- Reviews environmentally-relevant concepts from classical chemistry, including sections on scientific notation and units of measurements
- Includes clear diagrams of chemical structures, phase diagrams, reaction mechanisms, redox potential diagrams, and more
- Describes the chemical structures of silicate minerals, phases of igneous rocks, weathering, and soil chemistry
- Examines the properties of water, acids, pH, ions in solution, carbonate systems, and redox chemistry in aqueous systems
- Details the chemistry of the ozone layer, ozone depletion, greenhouse gases, and biogeochemical cycles
Tackling environmental issues such as global warming, ozone depletion, acid rain, water pollution, and soil contamination requires an understanding of the underlying science and chemistry of these processes in real-world systems and situations. Chemistry for Environmental and Earth Sciences provides a student-friendly introduction to the basic chemistry used for the mitigation, remediation, and elimination of pollutants.
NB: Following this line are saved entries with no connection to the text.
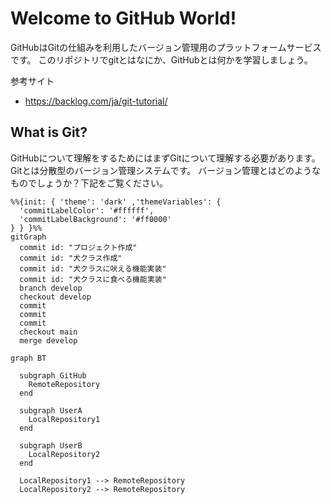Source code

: # Welcome to GitHub World!
GitHubはGitの仕組みを利用したバージョン管理用のプラットフォームサービスです。
このリポジトリでgitとはなにか、GitHubとは何かを学習しましょう。

参考サイト
- https://backlog.com/ja/git-tutorial/

## What is Git?
GitHubについて理解をするためにはまずGitについて理解する必要があります。Gitとは分散型のバージョン管理システムです。
バージョン管理とはどのようなものでしょうか？下記をご覧ください。

``` mermaid
%%{init: { 'theme': 'dark' ,'themeVariables': {
  'commitLabelColor': '#ffffff',
  'commitLabelBackground': '#ff0000'
} } }%%
gitGraph
  commit id: "プロジェクト作成"
  commit id: "犬クラス作成"
  commit id: "犬クラスに吠える機能実装"
  commit id: "犬クラスに食べる機能実装"
  branch develop
  checkout develop
  commit
  commit
  commit
  checkout main
  merge develop
```

``` mermaid
graph BT

  subgraph GitHub
    RemoteRepository
  end
  
  subgraph UserA 
    LocalRepository1
  end
  
  subgraph UserB
    LocalRepository2
  end
  
  LocalRepository1 --> RemoteRepository
  LocalRepository2 --> RemoteRepository
  
```
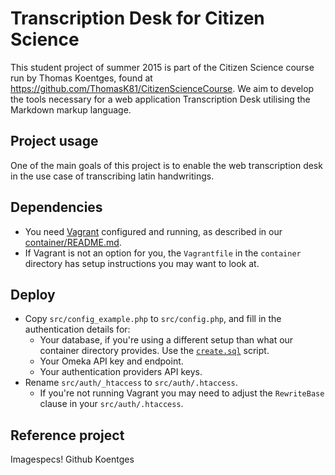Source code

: Transcription Desk for Citizen Science
===

This student project of summer 2015 is part of the Citizen Science course run by Thomas Koentges, found at https://github.com/ThomasK81/CitizenScienceCourse.
We aim to develop the tools necessary for a web application Transcription Desk utilising the Markdown markup language.

Project usage
---
One of the main goals of this project is to enable the web transcription desk in the use case of transcribing latin handwritings.

Dependencies
---
* You need [Vagrant](https://www.vagrantup.com/) configured and running, as described in our [container/README.md](https://github.com/runjak/TranscriptionDesk/blob/master/container/README.md).
* If Vagrant is not an option for you, the ```Vagrantfile``` in the ```container``` directory has setup instructions you may want to look at.

Deploy
---
* Copy ```src/config_example.php``` to ```src/config.php```, and fill in the authentication details for:
    * Your database, if you're using a different setup than what our container directory provides.
      Use the [```create.sql```](https://github.com/runjak/TranscriptionDesk/blob/master/container/create.sql) script.
    * Your Omeka API key and endpoint.
    * Your authentication providers API keys.
* Rename ```src/auth/_htaccess``` to ```src/auth/.htaccess```.
    * If you're not running Vagrant you may need to adjust the ```RewriteBase``` clause in your ```src/auth/.htaccess```.

Reference project
---

Imagespecs! Github Koentges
Written and organized in a style that is accessible to science as well as non-science majors, this textbook divides its content into four intuitive chapters: Fire, Earth, Water, and Air. The first chapter explains classical concepts in chemistry that occur in nature such as atomic and molecular structures, chemical bonding and reactions, states of matter, phase transitions, and radioactivity. Subsequent chapters focus on the chemistry relating to the geosphere, hydrosphere, and atmosphereincluding the chemical aspects of soil, water, and air pollution, respectively.
Chemistry for Environmental and Earth Sciences uses worked examples and case studies drawn from current applications along with clear diagrams and concise explanations to illustrate the relevance of chemistry to geosciences. In-text and end-of-chapter questions with complete solutions also help students gain confidence in applying concepts from this book towards solving current, real-world problems.